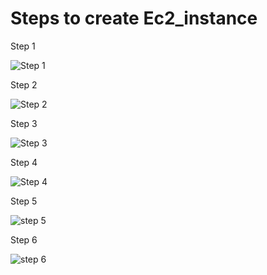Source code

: # Steps to create Ec2_instance

Step 1

![Step 1](https://user-images.githubusercontent.com/123372740/226306046-bfd5d6e7-72c0-4102-b540-6cfbb962af57.jpg)

Step 2

![Step 2](https://user-images.githubusercontent.com/123372740/226307548-67397968-9cbc-49b7-969d-fcc7512ca904.jpg)

Step 3

![Step 3](https://user-images.githubusercontent.com/123372740/226307607-7933c2d5-b0cd-4868-bcf7-e21493f4f610.jpg)

Step 4

![Step 4](https://user-images.githubusercontent.com/123372740/226307672-fddebc26-c61e-46eb-a20d-f34f934c11d7.jpg)

Step 5

![step 5](https://user-images.githubusercontent.com/123372740/226307716-dfb1b9dc-28fc-4bc1-a171-9903a8e9bb84.jpg)

Step 6

![step 6](https://user-images.githubusercontent.com/123372740/226307752-32985609-4215-49f2-be6c-d7c76bcf3917.jpg)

--------------------------------------------------

• **WHAT NEEDS TO BE DONE**
Take every line above that includes "images" and list it.

• **ANSWER SECTION**
![Step 1](https://user-images.githubusercontent.com/123372740/226306046-bfd5d6e7-72c0-4102-b540-6cfbb962af57.jpg)
![Step 2](https://user-images.githubusercontent.com/123372740/226307548-67397968-9cbc-49b7-969d-fcc7512ca904.jpg)
![Step 3](https://user-images.githubusercontent.com/123372740/226307607-7933c2d5-b0cd-4868-bcf7-e21493f4f610.jpg)
![Step 4](https://user-images.githubusercontent.com/123372740/226307672-fddebc26-c61e-46eb-a20d-f34f934c11d7.jpg)
![step 5](https://user-images.githubusercontent.com/123372740/226307716-dfb1b9dc-28fc-4bc1-a171-9903a8e9bb84.jpg)
![step 6](https://user-images.githubusercontent.com/123372740/226307752-32985609-4215-49f2-be6c-d7c76bcf3917.jpg)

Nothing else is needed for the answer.